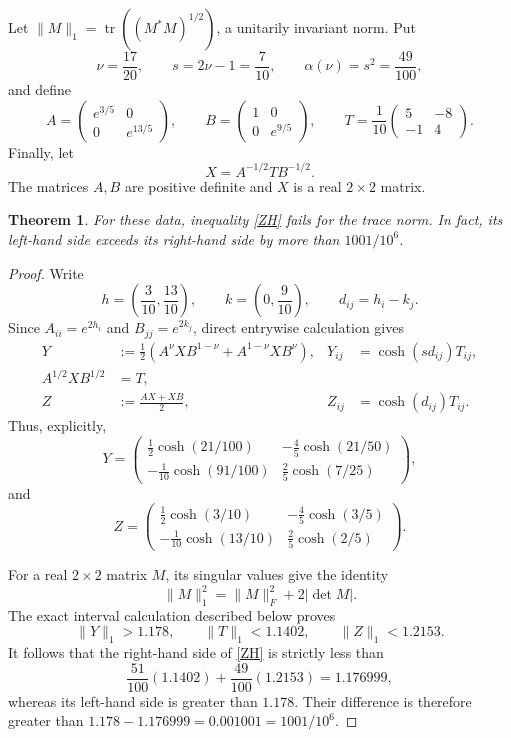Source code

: \documentclass[11pt]{article}
\newtheorem{theorem}{Theorem}
\newcommand{\trnorm}[1]{\lVert#1\rVert_1}
\begin{document}
Let \(\trnorm{M}=\operatorname{tr}((M^*M)^{1/2})\), a unitarily
invariant norm.  Put
\[
 \nu=\frac{17}{20},\qquad s=2\nu-1=\frac7{10},
 \qquad \alpha(\nu)=s^2=\frac{49}{100},
\]
and define
\[
 A=\begin{pmatrix}e^{3/5}&0\\0&e^{13/5}\end{pmatrix},\qquad
 B=\begin{pmatrix}1&0\\0&e^{9/5}\end{pmatrix},\qquad
 T=\frac1{10}\begin{pmatrix}5&-8\\-1&4\end{pmatrix}.
\]
Finally, let
\[
 X=A^{-1/2}TB^{-1/2}.
\]
The matrices \(A,B\) are positive definite and \(X\) is a real
\(2\times2\) matrix.

\begin{theorem}
For these data, inequality \eqref{ZH} fails for the trace norm.  In fact,
its left-hand side exceeds its right-hand side by more than
\(1001/10^6\).
\end{theorem}

\begin{proof}
Write
\[
 h=\left(\frac3{10},\frac{13}{10}\right),\qquad
 k=\left(0,\frac9{10}\right),\qquad d_{ij}=h_i-k_j.
\]
Since \(A_{ii}=e^{2h_i}\) and \(B_{jj}=e^{2k_j}\), direct entrywise
calculation gives
\begin{align*}
 Y&:=\frac12\left(A^\nu XB^{1-\nu}+A^{1-\nu}XB^\nu\right),
 &Y_{ij}&=\cosh(sd_{ij})T_{ij},\\
 A^{1/2}XB^{1/2}&=T,\\
 Z&:=\frac{AX+XB}{2},
 &Z_{ij}&=\cosh(d_{ij})T_{ij}.
\end{align*}
Thus, explicitly,
\[
Y=\begin{pmatrix}
 \frac12\cosh(21/100)&-\frac45\cosh(21/50)\\
 -\frac1{10}\cosh(91/100)&\frac25\cosh(7/25)
\end{pmatrix},
\]
and
\[
Z=\begin{pmatrix}
 \frac12\cosh(3/10)&-\frac45\cosh(3/5)\\
 -\frac1{10}\cosh(13/10)&\frac25\cosh(2/5)
\end{pmatrix}.
\]

For a real \(2\times2\) matrix \(M\), its singular values give the
identity
\begin{equation}
 \trnorm{M}^2=\lVert M\rVert_F^2+2|\det M|.
 \label{traceformula}
\end{equation}
The exact interval calculation described below proves
\begin{equation}
 \trnorm{Y}>1.178,\qquad
 \trnorm{T}<1.1402,\qquad
 \trnorm{Z}<1.2153.
 \label{bounds}
\end{equation}
It follows that the right-hand side of \eqref{ZH} is strictly less than
\[
 \frac{51}{100}(1.1402)+\frac{49}{100}(1.2153)
 =1.176999,
\]
whereas its left-hand side is greater than \(1.178\).  Their difference
is therefore greater than
\(1.178-1.176999=0.001001=1001/10^6\).
\end{proof}
\end{document}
######
> [Task statement]
If the records include pictures, omit them and transcribe everything else exactly.

> [Final answer]
Source code

: \documentclass[11pt]{article}
\newtheorem{theorem}{Theorem}
\newcommand{\trnorm}[1]{\lVert#1\rVert_1}
\begin{document}
Let \(\trnorm{M}=\operatorname{tr}((M^*M)^{1/2})\), a unitarily
invariant norm.  Put
\[
 \nu=\frac{17}{20},\qquad s=2\nu-1=\frac7{10},
 \qquad \alpha(\nu)=s^2=\frac{49}{100},
\]
and define
\[
 A=\begin{pmatrix}e^{3/5}&0\\0&e^{13/5}\end{pmatrix},\qquad
 B=\begin{pmatrix}1&0\\0&e^{9/5}\end{pmatrix},\qquad
 T=\frac1{10}\begin{pmatrix}5&-8\\-1&4\end{pmatrix}.
\]
Finally, let
\[
 X=A^{-1/2}TB^{-1/2}.
\]
The matrices \(A,B\) are positive definite and \(X\) is a real
\(2\times2\) matrix.

\begin{theorem}
For these data, inequality \eqref{ZH} fails for the trace norm.  In fact,
its left-hand side exceeds its right-hand side by more than
\(1001/10^6\).
\end{theorem}

\begin{proof}
Write
\[
 h=\left(\frac3{10},\frac{13}{10}\right),\qquad
 k=\left(0,\frac9{10}\right),\qquad d_{ij}=h_i-k_j.
\]
Since \(A_{ii}=e^{2h_i}\) and \(B_{jj}=e^{2k_j}\), direct entrywise
calculation gives
\begin{align*}
 Y&:=\frac12\left(A^\nu XB^{1-\nu}+A^{1-\nu}XB^\nu\right),
 &Y_{ij}&=\cosh(sd_{ij})T_{ij},\\
 A^{1/2}XB^{1/2}&=T,\\
 Z&:=\frac{AX+XB}{2},
 &Z_{ij}&=\cosh(d_{ij})T_{ij}.
\end{align*}
Thus, explicitly,
\[
Y=\begin{pmatrix}
 \frac12\cosh(21/100)&-\frac45\cosh(21/50)\\
 -\frac1{10}\cosh(91/100)&\frac25\cosh(7/25)
\end{pmatrix},
\]
and
\[
Z=\begin{pmatrix}
 \frac12\cosh(3/10)&-\frac45\cosh(3/5)\\
 -\frac1{10}\cosh(13/10)&\frac25\cosh(2/5)
\end{pmatrix}.
\]

For a real \(2\times2\) matrix \(M\), its singular values give the
identity
\begin{equation}
 \trnorm{M}^2=\lVert M\rVert_F^2+2|\det M|.
 \label{traceformula}
\end{equation}
The exact interval calculation described below proves
\begin{equation}
 \trnorm{Y}>1.178,\qquad
 \trnorm{T}<1.1402,\qquad
 \trnorm{Z}<1.2153.
 \label{bounds}
\end{equation}
It follows that the right-hand side of \eqref{ZH} is strictly less than
\[
 \frac{51}{100}(1.1402)+\frac{49}{100}(1.2153)
 =1.176999,
\]
whereas its left-hand side is greater than \(1.178\).  Their difference
is therefore greater than
\(1.178-1.176999=0.001001=1001/10^6\).
\end{proof}
\end{document}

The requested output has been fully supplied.